Source texts of formatted documents
┌──

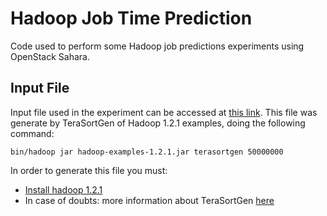 # Hadoop Job Time Prediction
Code used to perform some Hadoop job predictions experiments using OpenStack Sahara.

## Input File

Input file used in the experiment can be accessed at [this link](https://www.dropbox.com/s/1e4zdjq6l8tj7eb/5GB?dl=0). 
This file was generate by TeraSortGen of Hadoop 1.2.1 examples, doing the following command:

`bin/hadoop jar hadoop-examples-1.2.1.jar terasortgen 50000000`

In order to generate this file you must:
- [Install hadoop 1.2.1](https://hadoop.apache.org/docs/r1.2.1/single_node_setup.html#Installing+Software)
- In case of doubts: more information about TeraSortGen [here](http://www.michael-noll.com/blog/2011/04/09/benchmarking-and-stress-testing-an-hadoop-cluster-with-terasort-testdfsio-nnbench-mrbench/)
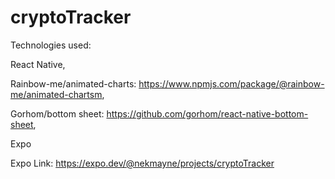 # cryptoTracker

Technologies used: 

React Native, 

Rainbow-me/animated-charts: https://www.npmjs.com/package/@rainbow-me/animated-chartsm, 

Gorhom/bottom sheet: https://github.com/gorhom/react-native-bottom-sheet,

Expo

Expo Link: https://expo.dev/@nekmayne/projects/cryptoTracker
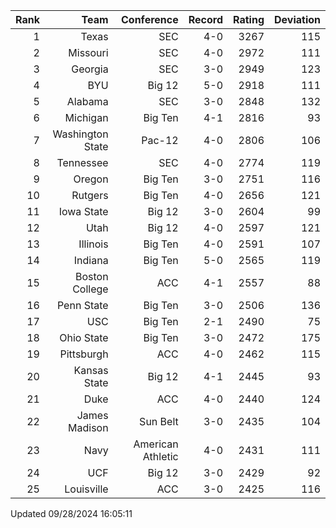 | Rank  | Team                 | Conference           | Record   | Rating | Deviation |
| ---:  | ---:                 | ---:                 | ---:     | ---:   | ---:      |
| 1     | Texas                | SEC                  | 4-0      | 3267   | 115       |
| 2     | Missouri             | SEC                  | 4-0      | 2972   | 111       |
| 3     | Georgia              | SEC                  | 3-0      | 2949   | 123       |
| 4     | BYU                  | Big 12               | 5-0      | 2918   | 111       |
| 5     | Alabama              | SEC                  | 3-0      | 2848   | 132       |
| 6     | Michigan             | Big Ten              | 4-1      | 2816   | 93        |
| 7     | Washington State     | Pac-12               | 4-0      | 2806   | 106       |
| 8     | Tennessee            | SEC                  | 4-0      | 2774   | 119       |
| 9     | Oregon               | Big Ten              | 3-0      | 2751   | 116       |
| 10    | Rutgers              | Big Ten              | 4-0      | 2656   | 121       |
| 11    | Iowa State           | Big 12               | 3-0      | 2604   | 99        |
| 12    | Utah                 | Big 12               | 4-0      | 2597   | 121       |
| 13    | Illinois             | Big Ten              | 4-0      | 2591   | 107       |
| 14    | Indiana              | Big Ten              | 5-0      | 2565   | 119       |
| 15    | Boston College       | ACC                  | 4-1      | 2557   | 88        |
| 16    | Penn State           | Big Ten              | 3-0      | 2506   | 136       |
| 17    | USC                  | Big Ten              | 2-1      | 2490   | 75        |
| 18    | Ohio State           | Big Ten              | 3-0      | 2472   | 175       |
| 19    | Pittsburgh           | ACC                  | 4-0      | 2462   | 115       |
| 20    | Kansas State         | Big 12               | 4-1      | 2445   | 93        |
| 21    | Duke                 | ACC                  | 4-0      | 2440   | 124       |
| 22    | James Madison        | Sun Belt             | 3-0      | 2435   | 104       |
| 23    | Navy                 | American Athletic    | 4-0      | 2431   | 111       |
| 24    | UCF                  | Big 12               | 3-0      | 2429   | 92        |
| 25    | Louisville           | ACC                  | 3-0      | 2425   | 116       |

Updated 09/28/2024 16:05:11
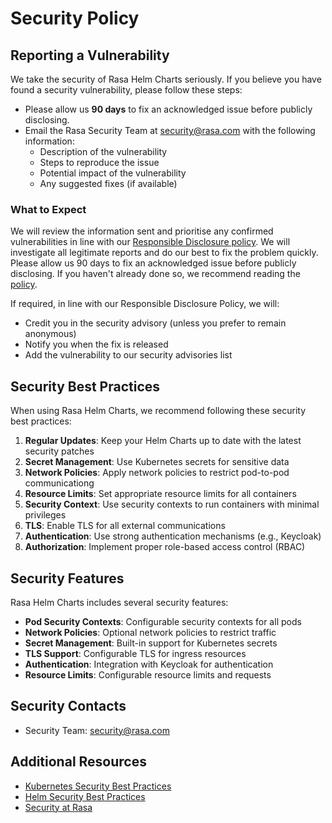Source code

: # Security Policy

## Reporting a Vulnerability

We take the security of Rasa Helm Charts seriously. If you believe you have found a security vulnerability, please follow these steps:

- Please allow us **90 days** to fix an acknowledged issue before publicly disclosing.
- Email the Rasa Security Team at security@rasa.com with the following information:
   - Description of the vulnerability
   - Steps to reproduce the issue
   - Potential impact of the vulnerability
   - Any suggested fixes (if available)

### What to Expect

We will review the information sent and prioritise any confirmed vulnerabilities in line with our [Responsible Disclosure policy](https://rasa.com/responsible-disclosure-policy/). 
We will investigate all legitimate reports and do our best to fix the problem quickly. Please allow us 90 days to fix an acknowledged issue before publicly disclosing. If you haven't already done so, we recommend reading the [policy](https://rasa.com/responsible-disclosure-policy/). 


If required, in line with our Responsible Disclosure Policy, we will:
  - Credit you in the security advisory (unless you prefer to remain anonymous)
  - Notify you when the fix is released
  - Add the vulnerability to our security advisories list

## Security Best Practices

When using Rasa Helm Charts, we recommend following these security best practices:

1. **Regular Updates**: Keep your Helm Charts up to date with the latest security patches
2. **Secret Management**: Use Kubernetes secrets for sensitive data
3. **Network Policies**: Apply network policies to restrict pod-to-pod communicationg
4. **Resource Limits**: Set appropriate resource limits for all containers
5. **Security Context**: Use security contexts to run containers with minimal privileges
6. **TLS**: Enable TLS for all external communications
7. **Authentication**: Use strong authentication mechanisms (e.g., Keycloak)
8. **Authorization**: Implement proper role-based access control (RBAC)

## Security Features

Rasa Helm Charts includes several security features:

- **Pod Security Contexts**: Configurable security contexts for all pods
- **Network Policies**: Optional network policies to restrict traffic
- **Secret Management**: Built-in support for Kubernetes secrets
- **TLS Support**: Configurable TLS for ingress resources
- **Authentication**: Integration with Keycloak for authentication
- **Resource Limits**: Configurable resource limits and requests

## Security Contacts

- Security Team: security@rasa.com

## Additional Resources

- [Kubernetes Security Best Practices](https://kubernetes.io/docs/concepts/security/)
- [Helm Security Best Practices](https://helm.sh/docs/topics/security/)
- [Security at Rasa](https://rasa.com/security-at-rasa/)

└──

→ YOUR OBJECTIVE
Output nothing except an exact copy of the records above, with the images left out.

→ RESPONSE TO THE TASK
 # Hadoop Job Time Prediction
Code used to perform some Hadoop job predictions experiments using OpenStack Sahara.

## Input File

Input file used in the experiment can be accessed at [this link](https://www.dropbox.com/s/1e4zdjq6l8tj7eb/5GB?dl=0). 
This file was generate by TeraSortGen of Hadoop 1.2.1 examples, doing the following command:

`bin/hadoop jar hadoop-examples-1.2.1.jar terasortgen 50000000`

In order to generate this file you must:
- [Install hadoop 1.2.1](https://hadoop.apache.org/docs/r1.2.1/single_node_setup.html#Installing+Software)
- In case of doubts: more information about TeraSortGen [here](http://www.michael-noll.com/blog/2011/04/09/benchmarking-and-stress-testing-an-hadoop-cluster-with-terasort-testdfsio-nnbench-mrbench/)
 # cryptoTracker

Technologies used: 

React Native, 

Rainbow-me/animated-charts: https://www.npmjs.com/package/@rainbow-me/animated-chartsm, 

Gorhom/bottom sheet: https://github.com/gorhom/react-native-bottom-sheet,

Expo

Expo Link: https://expo.dev/@nekmayne/projects/cryptoTracker
 | Rank  | Team                 | Conference           | Record   | Rating | Deviation |
| ---:  | ---:                 | ---:                 | ---:     | ---:   | ---:      |
| 1     | Texas                | SEC                  | 4-0      | 3267   | 115       |
| 2     | Missouri             | SEC                  | 4-0      | 2972   | 111       |
| 3     | Georgia              | SEC                  | 3-0      | 2949   | 123       |
| 4     | BYU                  | Big 12               | 5-0      | 2918   | 111       |
| 5     | Alabama              | SEC                  | 3-0      | 2848   | 132       |
| 6     | Michigan             | Big Ten              | 4-1      | 2816   | 93        |
| 7     | Washington State     | Pac-12               | 4-0      | 2806   | 106       |
| 8     | Tennessee            | SEC                  | 4-0      | 2774   | 119       |
| 9     | Oregon               | Big Ten              | 3-0      | 2751   | 116       |
| 10    | Rutgers              | Big Ten              | 4-0      | 2656   | 121       |
| 11    | Iowa State           | Big 12               | 3-0      | 2604   | 99        |
| 12    | Utah                 | Big 12               | 4-0      | 2597   | 121       |
| 13    | Illinois             | Big Ten              | 4-0      | 2591   | 107       |
| 14    | Indiana              | Big Ten              | 5-0      | 2565   | 119       |
| 15    | Boston College       | ACC                  | 4-1      | 2557   | 88        |
| 16    | Penn State           | Big Ten              | 3-0      | 2506   | 136       |
| 17    | USC                  | Big Ten              | 2-1      | 2490   | 75        |
| 18    | Ohio State           | Big Ten              | 3-0      | 2472   | 175       |
| 19    | Pittsburgh           | ACC                  | 4-0      | 2462   | 115       |
| 20    | Kansas State         | Big 12               | 4-1      | 2445   | 93        |
| 21    | Duke                 | ACC                  | 4-0      | 2440   | 124       |
| 22    | James Madison        | Sun Belt             | 3-0      | 2435   | 104       |
| 23    | Navy                 | American Athletic    | 4-0      | 2431   | 111       |
| 24    | UCF                  | Big 12               | 3-0      | 2429   | 92        |
| 25    | Louisville           | ACC                  | 3-0      | 2425   | 116       |

Updated 09/28/2024 16:05:11
Source code

: # Security Policy

## Reporting a Vulnerability

We take the security of Rasa Helm Charts seriously. If you believe you have found a security vulnerability, please follow these steps:

- Please allow us **90 days** to fix an acknowledged issue before publicly disclosing.
- Email the Rasa Security Team at security@rasa.com with the following information:
   - Description of the vulnerability
   - Steps to reproduce the issue
   - Potential impact of the vulnerability
   - Any suggested fixes (if available)

### What to Expect

We will review the information sent and prioritise any confirmed vulnerabilities in line with our [Responsible Disclosure policy](https://rasa.com/responsible-disclosure-policy/). 
We will investigate all legitimate reports and do our best to fix the problem quickly. Please allow us 90 days to fix an acknowledged issue before publicly disclosing. If you haven't already done so, we recommend reading the [policy](https://rasa.com/responsible-disclosure-policy/). 


If required, in line with our Responsible Disclosure Policy, we will:
  - Credit you in the security advisory (unless you prefer to remain anonymous)
  - Notify you when the fix is released
  - Add the vulnerability to our security advisories list

## Security Best Practices

When using Rasa Helm Charts, we recommend following these security best practices:

1. **Regular Updates**: Keep your Helm Charts up to date with the latest security patches
2. **Secret Management**: Use Kubernetes secrets for sensitive data
3. **Network Policies**: Apply network policies to restrict pod-to-pod communicationg
4. **Resource Limits**: Set appropriate resource limits for all containers
5. **Security Context**: Use security contexts to run containers with minimal privileges
6. **TLS**: Enable TLS for all external communications
7. **Authentication**: Use strong authentication mechanisms (e.g., Keycloak)
8. **Authorization**: Implement proper role-based access control (RBAC)

## Security Features

Rasa Helm Charts includes several security features:

- **Pod Security Contexts**: Configurable security contexts for all pods
- **Network Policies**: Optional network policies to restrict traffic
- **Secret Management**: Built-in support for Kubernetes secrets
- **TLS Support**: Configurable TLS for ingress resources
- **Authentication**: Integration with Keycloak for authentication
- **Resource Limits**: Configurable resource limits and requests

## Security Contacts

- Security Team: security@rasa.com

## Additional Resources

- [Kubernetes Security Best Practices](https://kubernetes.io/docs/concepts/security/)
- [Helm Security Best Practices](https://helm.sh/docs/topics/security/)
- [Security at Rasa](https://rasa.com/security-at-rasa/)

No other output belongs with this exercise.